Duluth students saw two extra break days added — Dec. 22 and Jan. 3 — with Superintendent John Magas citing “sub failure” and the domino effect it creates when other staff have to lose their prep hour to cover classes with no teacher. Magas said mental health and behavior challenges with students were another factor.
“Our staff is pretty exhausted after 18 months of COVID education,” he said. “Every day is something new, right? …. It’s been quite a stretch for folks.”
Prior Lake-Savage has its own shortages of custodians, child nutrition staff and paraprofessionals, along with teachers, said Kristi Mussman, spokeswoman for the district, which added Dec. 22 as a break day.
Bus routes have so far had enough drivers, though there have been “close calls,” Mussman said.
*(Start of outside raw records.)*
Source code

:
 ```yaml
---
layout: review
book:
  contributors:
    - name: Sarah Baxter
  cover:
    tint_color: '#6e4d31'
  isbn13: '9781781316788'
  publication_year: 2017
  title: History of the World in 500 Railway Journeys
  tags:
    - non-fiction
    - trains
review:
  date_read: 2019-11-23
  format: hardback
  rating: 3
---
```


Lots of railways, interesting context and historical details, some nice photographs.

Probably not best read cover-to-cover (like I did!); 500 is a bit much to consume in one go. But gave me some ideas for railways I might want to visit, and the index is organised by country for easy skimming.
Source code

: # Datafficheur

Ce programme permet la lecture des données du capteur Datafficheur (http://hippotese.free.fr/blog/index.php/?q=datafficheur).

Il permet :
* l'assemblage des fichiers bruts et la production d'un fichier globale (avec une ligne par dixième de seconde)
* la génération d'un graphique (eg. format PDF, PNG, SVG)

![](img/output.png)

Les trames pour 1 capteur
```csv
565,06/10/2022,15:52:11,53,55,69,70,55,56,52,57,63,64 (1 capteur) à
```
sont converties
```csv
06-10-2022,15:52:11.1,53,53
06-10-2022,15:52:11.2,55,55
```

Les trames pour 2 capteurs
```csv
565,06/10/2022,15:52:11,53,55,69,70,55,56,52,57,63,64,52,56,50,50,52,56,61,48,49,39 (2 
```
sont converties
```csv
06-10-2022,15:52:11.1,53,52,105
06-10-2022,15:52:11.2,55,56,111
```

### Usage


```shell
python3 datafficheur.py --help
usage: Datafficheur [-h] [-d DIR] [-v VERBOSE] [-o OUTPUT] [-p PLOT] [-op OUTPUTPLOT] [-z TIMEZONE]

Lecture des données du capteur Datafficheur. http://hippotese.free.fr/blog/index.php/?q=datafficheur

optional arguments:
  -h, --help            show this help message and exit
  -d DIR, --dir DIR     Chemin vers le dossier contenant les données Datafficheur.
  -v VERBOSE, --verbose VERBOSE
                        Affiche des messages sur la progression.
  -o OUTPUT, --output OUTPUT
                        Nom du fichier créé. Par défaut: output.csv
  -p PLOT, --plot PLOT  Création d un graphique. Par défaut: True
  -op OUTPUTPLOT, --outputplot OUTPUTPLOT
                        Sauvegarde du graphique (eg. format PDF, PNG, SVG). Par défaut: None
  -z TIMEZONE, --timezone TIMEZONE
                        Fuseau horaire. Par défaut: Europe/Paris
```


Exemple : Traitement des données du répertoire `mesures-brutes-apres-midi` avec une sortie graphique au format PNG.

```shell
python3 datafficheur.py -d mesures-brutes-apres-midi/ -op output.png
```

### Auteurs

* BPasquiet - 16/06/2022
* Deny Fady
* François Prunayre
In the Forest Lake district, transportation issues have taken center stage as a lack of bus drivers — due to illness and other factors — led the district to switch to distance learning beginning Dec. 16 and extending through Dec. 23, when winter break started.
Tim Johnson, the parent of a Forest Lake kindergartner, said the district “literally gave us 12 hours notice” of the change.
“There are families that were panicking,” he said.
Johnson said his family’s schedule allows for someone to be home with his daughter to manage online learning, though he prefers in-person school.
He said he hopes to see the hourly wage for bus drivers raised so the shortage ends.
The child care conundrum
Most school officials said the response they’ve received since changing their schedules has been largely positive.
Tony Taschner, spokesperson for Rosemount-Apple Valley-Eagan, said the district got some pushback after making Dec. 23 a winter break day.
“We understand that, and that’s why we say we want them in school whenever possible,” he said. “We think they learn better in person.”
Parents should have a back-up plan for such days, Taschner said, while acknowledging that sometimes plans fall through. The district’s School-Aged Care program offered childcare services Dec. 23, but only to regularly enrolled families, Taschner said.
Several officials said district-sponsored programming for the new days off was open only to kids already signed up.
In Prior Lake-Savage, Kids’ Company was closed on the added vacation day. Duluth had several child care options available, while in St. Cloud, families in a bind could call the Boys and Girls Club to ask about openings.
St. Paul Public Schools parent Whitney Cantrell said her kids attend a city-run program called S’more Fun for scheduled no-school days. But she said the program is too expensive for the added days, since families had to pay extra for them.
On those days, she set up a childcare arrangement with another family — one day they watched her kids, and vice versa the other day.
Cantrell, a teacher in another district, said she had mixed reactions to the announcement of two more break days.
“My first thought was, ‘Wow, that is a really caring community,'” she said. “I was really impressed with the call.”
But the district said the change was intended to acknowledge the stresses that students and families are facing, too, and Cantrell wondered if that was true.
“I questioned, ‘Are they really doing this for families?’ ” she said.